The star of the show, though, is the album itself. According to the liner notes penned by Reed, the band was borrowing ideas from their Washington compatriots in Golden Pig Electric Blues Band (whose second album Reed recorded) for some of these songs, but if the seven cuts that make up the record-proper show anything, it’s that the strong sense of structure pervasive in Reed’s work now is nothing new. Immediately with “Lumbo Rock” as the opener, Mos Generator offers rock traditionalism based around memorable choruses that don’t hook for the sake of hooking, but still maintain a firm sense of presence. The band is loose on purpose, but the sound of the reissue is crisp, highlighting the warmth of Haslip’s bass and pop and sway in Johnson’s drumming along with Reed’s swaggering vocal and upbeat riffs. With a tale of moonshining and handclap-worthy snare hits for breaks between its verse lines, “Stone County Line” proves an early highlight, and “Acapulco Gold” aligns Mos Generator to stoner rock with blatant herbal homage not often paid a decade later. Reed croons over a softer guitar line, “Acapulco gold, you’re the only thing I wanna do/You take my soul and I don’t stand a chance of quitting you,” and it’s hard to imagine he didn’t have Sabbath’s “Sweet Leaf” in mind as a blueprint of the song’s red-eyed ethic. The song barely reaches three minutes, but in that time has enough character in its build to leave an impression by the end and make way for the even shorter and still strikingly efficient “F-1,” the newly-done mix of which highlights Haslip’s wah bass as its core and rounds out side A with a crisp execution that continues as the second half of the album takes hold in the form of “Sleeping You Way to the Middle.”

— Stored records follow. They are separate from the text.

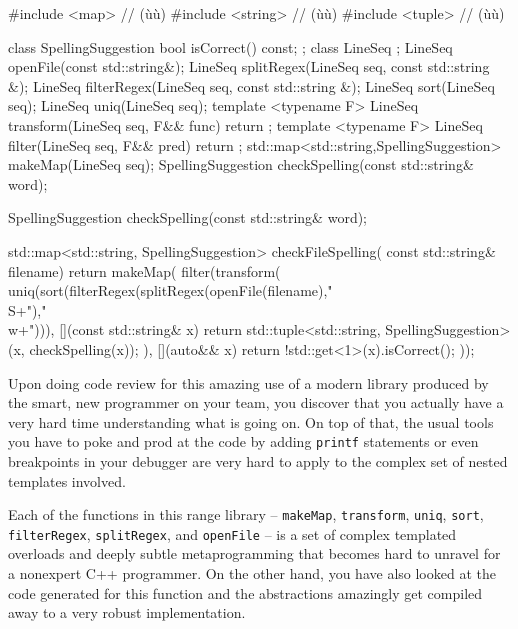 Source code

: \begin{emcppshiddenlisting}[emcppsbatch={e13,e14},emcppsstandards=c++14]
#include <map>     // (ù{}ù)
#include <string>  // (ù{}ù)
#include <tuple>   // (ù{}ù)

class SpellingSuggestion {
    bool isCorrect() const;
};
class LineSeq {};
LineSeq openFile(const std::string&);
LineSeq splitRegex(LineSeq seq, const std::string &);
LineSeq filterRegex(LineSeq seq, const std::string &);
LineSeq sort(LineSeq seq);
LineSeq uniq(LineSeq seq);
template <typename F>
LineSeq transform(LineSeq seq, F&& func) { return {}; }
template <typename F>
LineSeq filter(LineSeq seq, F&& pred) { return {}; }
std::map<std::string,SpellingSuggestion> makeMap(LineSeq seq);
SpellingSuggestion checkSpelling(const std::string& word);
\end{emcppshiddenlisting}
\begin{emcppslisting}[emcppsbatch=e13]
SpellingSuggestion checkSpelling(const std::string& word);

std::map<std::string, SpellingSuggestion> checkFileSpelling(
                                                   const std::string& filename)
{
    return makeMap(
        filter(transform(
           uniq(sort(filterRegex(splitRegex(openFile(filename),"\\S+"),"\\w+"))),
        [](const std::string& x)
        {
            return std::tuple<std::string, SpellingSuggestion>(x,
                                                             checkSpelling(x));
        }
   ), [](auto&& x) { return !std::get<1>(x).isCorrect(); }));
}
\end{emcppslisting}

\noindent Upon doing code review for this amazing use of a modern library produced
by the smart, new programmer on your team, you discover that you actually
have a very hard time understanding what is going on. On top of that,
the usual tools you have to poke and prod at the code by adding
\texttt{printf} statements or even breakpoints in your debugger are very
hard to apply to the complex set of nested templates involved.

Each of the functions in this range library -- \texttt{makeMap},
\texttt{transform}, \texttt{uniq}, \texttt{sort}, \texttt{filterRegex},
\texttt{splitRegex}, and \texttt{openFile} -- is a set of complex
templated overloads and deeply subtle metaprogramming that becomes hard
to unravel for a nonexpert C++ programmer. On the other hand, you have
also looked at the code generated for this function and the abstractions
amazingly get compiled away to a very robust implementation.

It’s hard for stoner rock to sound dated, since traditionalism is half the point, but in the whole 145 minutes of this reissue, “Sleeping Your Way to the Middle” is perhaps most markedly of its time period and geographic locale – Port Orchard being about an hour outside of Seattle. It’s not distinctly derived from grunge, but there’s something in its restless urgency that seems to come from that tradition. Its name stands it out, certainly, but the music follows suit, veering into a jam that’s brought back around by a faded-in guitar but that still extends the song to be the longest yet at 4:42 by nearly a full minute. Another high point, “Y’Juana” (pronounced like “ya wanna?” and cleverly used to ask if ya wanna burn some Tijuana) follows and further emphasizes the accessibility in the songwriting and classic rock bounce in Reed’s guitar. Were it not so definitively stoner in its lyric, “Y’Juana” would be the closest the album comes to drawing a direct line to Stone Axe, but of course it would be another half a decade before that band launched, and Mos Generator had numerous other releases and compilation appearances in that time and after (a complete discography is also included in the vinyl gatefold), and the two bands have personalities distinct from each other. Closing out the second side of the LP, the eight-minute “Pentagramagraph” further underscores that idea, willfully wandering into sub-psych noodling and laid back groove before kicking into its central structure. Reed has time to inject a bluesy solo and uses that time well, and the album closes with a relatively noisy, sample-topped section that would be a freakout were it not so clearly under control, ending the vinyl, but on the CD and download, setting up the forward push of the track “Hearts and Heads,” which Reed reveals in the liner was originally taken from a prior power pop outfit called Twelve Thirty Dreamtime, and sure enough, sounds like tonally beefed-up power pop.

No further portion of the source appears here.